La noche de la víspera de Reyes, tras el paso de la cabalgata, había caramelos tirados por el suelo hasta en la puerta de los colegios. Y es que a estas alturas del siglo le regalas un caramelo a un niño y, o bien te lo tira a la cabeza, como algunos gamberros hacen con los mismísimos Reyes Magos o, si es mínimamente educado —rara avis, aunque alguno hay—, tan solo lo utiliza para hacer puntería con la farola de la esquina, que no es que esté bien, pero al menos no atenta contra la integridad física de nadie, que ya es algo. Lejos quedan los tiempos en que los caramelos a la puerta de los colegios duraban lo que la saliva en una plancha, y todo ello a pesar de los miles de niños desnutridos de los que hablaban algunos partidos políticos antes de las elecciones y de que, según las estadísticas, en Jerez hay incluso alguna gente que trabaja. Era tal la cantidad de caramelos que había tirados por las calles tras el paso de la cabalgata que los zapatos se me quedaban pegados al suelo, y no exagero. Y eso que, según ha salido publicado en prensa, al rey Baltasar le robaron varios sacos antes de la salida del cortejo. Menos mal, porque al menos así alguien les habrá sacado, aunque de manera ilícita, algún provecho.

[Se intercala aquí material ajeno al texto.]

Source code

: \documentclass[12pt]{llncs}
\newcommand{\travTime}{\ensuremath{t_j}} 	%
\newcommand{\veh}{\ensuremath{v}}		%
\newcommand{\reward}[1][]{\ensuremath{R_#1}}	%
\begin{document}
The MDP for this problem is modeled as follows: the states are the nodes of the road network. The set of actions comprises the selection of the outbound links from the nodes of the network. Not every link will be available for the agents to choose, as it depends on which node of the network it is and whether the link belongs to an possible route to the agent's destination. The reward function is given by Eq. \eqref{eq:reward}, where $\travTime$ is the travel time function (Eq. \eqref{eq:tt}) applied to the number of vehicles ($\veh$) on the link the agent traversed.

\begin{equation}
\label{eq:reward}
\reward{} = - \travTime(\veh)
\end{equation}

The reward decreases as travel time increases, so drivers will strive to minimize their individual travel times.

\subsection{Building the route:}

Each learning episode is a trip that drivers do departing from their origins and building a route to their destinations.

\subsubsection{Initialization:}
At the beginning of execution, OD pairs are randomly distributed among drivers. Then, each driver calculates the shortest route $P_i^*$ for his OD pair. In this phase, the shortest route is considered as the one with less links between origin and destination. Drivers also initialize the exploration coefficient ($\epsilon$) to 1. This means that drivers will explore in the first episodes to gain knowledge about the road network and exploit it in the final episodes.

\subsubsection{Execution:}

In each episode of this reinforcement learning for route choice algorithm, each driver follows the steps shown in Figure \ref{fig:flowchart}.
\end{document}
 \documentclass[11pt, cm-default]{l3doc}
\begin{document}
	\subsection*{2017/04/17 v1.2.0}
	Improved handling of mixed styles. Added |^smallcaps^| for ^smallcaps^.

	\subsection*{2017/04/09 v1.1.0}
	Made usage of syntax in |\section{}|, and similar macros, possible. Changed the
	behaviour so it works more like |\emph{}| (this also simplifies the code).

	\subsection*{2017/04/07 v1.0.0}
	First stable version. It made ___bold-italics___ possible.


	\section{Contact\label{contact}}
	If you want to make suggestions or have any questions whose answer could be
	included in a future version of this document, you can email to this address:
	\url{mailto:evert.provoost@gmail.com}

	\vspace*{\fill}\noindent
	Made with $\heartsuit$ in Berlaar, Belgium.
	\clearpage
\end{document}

Si lo que se pretende al tirar los caramelos desde las carrozas es crear el efecto de una lluvia multicolor para darle más vistosidad al desfile, en ediciones sucesivas se podrían sustituir los pegajosos caramelos, que ya ni los niños los quieren, por simples papelillos o confetis, que hacen el mismo efecto, no hay peligro de achocar a nadie y dejan las calles igual de sucias, pero al menos no se te pegan a los zapatos. Y los caramelos se podrían enviar allá donde todavía sirven para encender la ilusión de los niños y dibujarles una sonrisa; allá donde degustar ese terrón de azúcar tostada —bueno, eso eran antes los caramelos— sigue siendo un pequeño placer capaz de por un momento endulzar la vida de quienes en verdad la tienen tan amarga; allá donde al menos no acaben en un contenedor de basuras.
Está claro que en España los caramelos ya no son lo que eran. Hasta no hace muchos años —o quizá sí hace muchos—, cuando el maestro ofrecía un caramelo al alumno más rápido en cálculo mental, a los chiquillos se les salían los ojos de las órbitas y se estrujaban las meninges sumando, restando, multiplicando y dividiendo con tal de hacerse con la dulce recompensa. Hoy ya ni siquiera se hacen ejercicios de cálculo mental en las escuelas —aunque en Francia vuelven a ser obligatorios— y en cualquier caso, ya que los caramelos parece que han dejado de ser un estímulo para los niños jerezanos, según ha dejado claro la cabalgata de Reyes, los maestros tendrían que buscar otra clase de premio para dárselo al alumno más rápido... en el manejo de la calculadora.